Congratulations on the publication of your article in Health Science Inquiry!
Just like you, we want your article to be as widely read as possible. At HSI, we promote all our articles through our Twitter account, @HSInquiry, as well as on LinkedIn.
We encourage you to share your article with colleagues, mentors, family and friends, on social media, and through any other channels you are comfortable with. Often a personal message from the article’s author goes a long way in drawing attention to the article and highlighting its value.
Regardless of where you choose to share your article, consider the following:
- Distill the essential message or finding of your article into clear, concise language. Your purpose, results, and conclusion are good starting points for finding content to include in your social media posts.
- Include the DOI link to the article with your message. Including the DOI, rather than the URL to the URL to the article or a link to the PDF will allow Altmetrics to track how the article is shared on social media.
- Ask your organization, key colleagues and peers in your field to share your article.
- Include visual content (e.g. an image or short video) with your post. Research shows that social media posts including images and video attract more attention than posts without visual content. Consider accompanying your post with either a picture of yourself, a screenshot of your published article, an image related to your article, or an animated .gif. Sites like Pixabay and Unsplash contain many Creative Commons and royalty-free images. If you would like to further increase engagement, include a short video introducing yourself and your findings.
Tips for Twitter
Twitter has become a hub of knowledge translation for academics and scientists. If you have your own Twitter account:
- Tweet a short post about your article. Include a link to the article DOI.
- Tag our Twitter account handle (@HSInquiry) in your post. By including @HSInquiry in your tweet, we will be notified of your post and can then engage with your tweet.

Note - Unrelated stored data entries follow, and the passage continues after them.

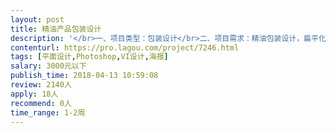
 ```yaml
---                
layout: post       
title: 精油产品包装设计           
description: '</br>一、项目类型：包装设计</br>二、项目需求：精油包装设计，扁平化风格 </br>三、目标人群：中青年</br></br>四、设计需求：</br></br>     数量：1套（如合作愉快，后期还有2-3款同款包装设计需求）</br></br>     1.瓶身瓶贴设计*1  （以国外某地区的“地形图”为基础，艺术化处理，加文字排版工作）</br>     2.包装盒设计*1  （以“地形图”元素为基础做延展）</br>     3.购物纸袋设计*1 （以“地形图”元素为基础做延展）</br>     4.感谢卡设计*1 （以“地形图”元素为基础做延展）</br></br>五、说明：如你对本项目或我司有兴趣更深一层了解，请联系我，我会尽快回复你！谢谢！</br>'     
contenturl: https://pro.lagou.com/project/7246.html      
tags: [平面设计,Photoshop,VI设计,海报]            
salary: 3000元以下          
publish_time: 2018-04-13 10:59:08         
review: 2140人                   
apply: 18人                   
recommend: 0人                   
time_range: 1-2周              
---                 
```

- Tag any other relevant Twitter account handles in your post. This could include the handles of any co-authors, the Twitter accounts for your places of work or study, and any other peers or colleagues you think would like to be notified of the post.
- Include relevant hashtags in your post. A hashtag is a word or phrase preceded by the pound symbol (#). To make a phrase into a hashtag, remove the space between the words (e.g. #HealthScience). Hashtags are used similarly to the keywords you include with your article abstract and allow other Twitter users to find tweets on common themes. If you’re unsure whether to hashtag a particular word in your post, search for the hashtag on Twitter to see how it is used.
- Integrate account handles and hashtags into the text of your post. If it makes sense within the context of your tweet, replace words and names with account handles and hashtags (e.g. Check out this new article I wrote with @HlthSciGirl on current trends in #HealthScienceResearch). If you’re unable to seamlessly integrate handles and hashtags into the body of your post, include them at the end.
- Capitalize each word in a hashtag or account name. While capitalization will not impact how an account is tagged or how a hashtag is searched, capitalizing each word in a multi-word hashtag or account name -- known as camel case -- will allow screen readers to decipher each word separately, rather than reading the string as one long incoherent word (e.g. #HealthSciences instead of #healthsciences)
- Make images accessible by including an image description. If you include an image with your post, follow these instructions to add an image description that will be readable by a screen-reader.
Other Promotional Channels
- Facebook: If you have a Facebook account, consider sharing the DOI link to your article either as a status update on your homepage, or post about your article on relevant group pages.
- LinkedIn: If you have a LinkedIn account, consider writing a status update announcing the publication of the article with the DOI link, as well as adding your article to the Publications section of your profile.
- Blog: If you have a blog, consider writing a short blog post (750-1500 words) summarizing your article findings and including a DOI link to the full article. If you don’t have a personal blog, consider sharing the post on your organization’s blog.
- Email Signature: Consider including the DOI link to the article in your personal or work email signature. This is an easy way to notify your colleagues and friends of your article’s publication.